# INFORMATION SHOWN
━━━━━━━━━━━━━━━━

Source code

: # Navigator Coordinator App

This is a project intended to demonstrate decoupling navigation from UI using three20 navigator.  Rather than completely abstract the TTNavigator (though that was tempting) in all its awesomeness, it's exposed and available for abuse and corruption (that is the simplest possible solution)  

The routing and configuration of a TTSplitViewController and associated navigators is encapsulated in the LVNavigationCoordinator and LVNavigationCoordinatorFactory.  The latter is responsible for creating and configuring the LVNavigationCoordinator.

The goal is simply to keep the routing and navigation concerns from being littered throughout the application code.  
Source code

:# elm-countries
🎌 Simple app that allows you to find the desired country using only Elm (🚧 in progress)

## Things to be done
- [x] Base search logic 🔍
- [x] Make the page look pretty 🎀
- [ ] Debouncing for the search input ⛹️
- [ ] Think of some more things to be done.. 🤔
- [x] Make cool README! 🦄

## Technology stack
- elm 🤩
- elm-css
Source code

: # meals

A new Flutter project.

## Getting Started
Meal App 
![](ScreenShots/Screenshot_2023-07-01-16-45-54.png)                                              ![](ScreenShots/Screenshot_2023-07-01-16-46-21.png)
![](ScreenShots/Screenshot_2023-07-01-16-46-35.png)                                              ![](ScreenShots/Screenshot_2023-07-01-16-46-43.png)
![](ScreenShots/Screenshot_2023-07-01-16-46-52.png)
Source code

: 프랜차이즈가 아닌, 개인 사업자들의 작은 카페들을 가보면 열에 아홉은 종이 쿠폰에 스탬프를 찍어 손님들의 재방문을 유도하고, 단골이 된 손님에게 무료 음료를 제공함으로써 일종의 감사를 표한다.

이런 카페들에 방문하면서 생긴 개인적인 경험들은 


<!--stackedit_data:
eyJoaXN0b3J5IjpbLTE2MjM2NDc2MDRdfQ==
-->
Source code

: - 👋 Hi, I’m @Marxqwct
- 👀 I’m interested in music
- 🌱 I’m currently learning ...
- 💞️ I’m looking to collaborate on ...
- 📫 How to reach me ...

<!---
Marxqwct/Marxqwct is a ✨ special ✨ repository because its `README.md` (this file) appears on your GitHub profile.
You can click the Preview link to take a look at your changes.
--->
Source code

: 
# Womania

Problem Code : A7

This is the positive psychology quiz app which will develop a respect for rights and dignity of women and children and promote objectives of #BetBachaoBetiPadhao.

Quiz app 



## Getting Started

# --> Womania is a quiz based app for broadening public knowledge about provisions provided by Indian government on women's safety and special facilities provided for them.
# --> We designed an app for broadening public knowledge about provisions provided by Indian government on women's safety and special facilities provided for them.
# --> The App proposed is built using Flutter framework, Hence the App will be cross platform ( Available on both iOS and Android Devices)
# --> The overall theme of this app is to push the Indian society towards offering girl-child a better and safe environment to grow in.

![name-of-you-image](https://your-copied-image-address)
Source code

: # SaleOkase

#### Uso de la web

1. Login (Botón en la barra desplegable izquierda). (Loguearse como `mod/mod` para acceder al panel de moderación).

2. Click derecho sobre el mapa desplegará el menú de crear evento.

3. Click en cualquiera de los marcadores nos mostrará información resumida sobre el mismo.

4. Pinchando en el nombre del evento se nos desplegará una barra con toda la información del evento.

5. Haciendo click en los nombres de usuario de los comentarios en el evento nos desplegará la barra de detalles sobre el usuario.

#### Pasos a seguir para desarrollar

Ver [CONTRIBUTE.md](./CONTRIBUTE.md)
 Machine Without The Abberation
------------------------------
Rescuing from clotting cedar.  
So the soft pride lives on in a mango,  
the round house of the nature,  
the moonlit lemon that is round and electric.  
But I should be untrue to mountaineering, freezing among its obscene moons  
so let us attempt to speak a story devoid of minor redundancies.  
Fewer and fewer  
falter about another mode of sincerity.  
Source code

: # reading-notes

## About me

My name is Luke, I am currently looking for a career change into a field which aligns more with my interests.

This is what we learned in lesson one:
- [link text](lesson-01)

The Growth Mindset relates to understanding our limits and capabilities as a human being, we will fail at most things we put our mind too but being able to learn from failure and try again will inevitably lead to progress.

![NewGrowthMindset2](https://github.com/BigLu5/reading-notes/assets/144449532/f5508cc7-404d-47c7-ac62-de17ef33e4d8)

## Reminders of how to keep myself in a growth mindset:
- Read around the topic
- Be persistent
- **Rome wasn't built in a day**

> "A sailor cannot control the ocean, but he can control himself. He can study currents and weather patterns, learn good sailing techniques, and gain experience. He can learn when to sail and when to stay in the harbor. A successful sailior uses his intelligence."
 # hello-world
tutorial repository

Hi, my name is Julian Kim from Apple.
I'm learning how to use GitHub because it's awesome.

━━━━━━━━━━━━━━━━

# EXERCISE BRIEF
Pull from the data each line where the string "that" turns up.

# ANSWER TO THIS PROBLEM
This is a project intended to demonstrate decoupling navigation from UI using three20 navigator.  Rather than completely abstract the TTNavigator (though that was tempting) in all its awesomeness, it's exposed and available for abuse and corruption (that is the simplest possible solution)  
🎌 Simple app that allows you to find the desired country using only Elm (🚧 in progress)
the moonlit lemon that is round and electric.  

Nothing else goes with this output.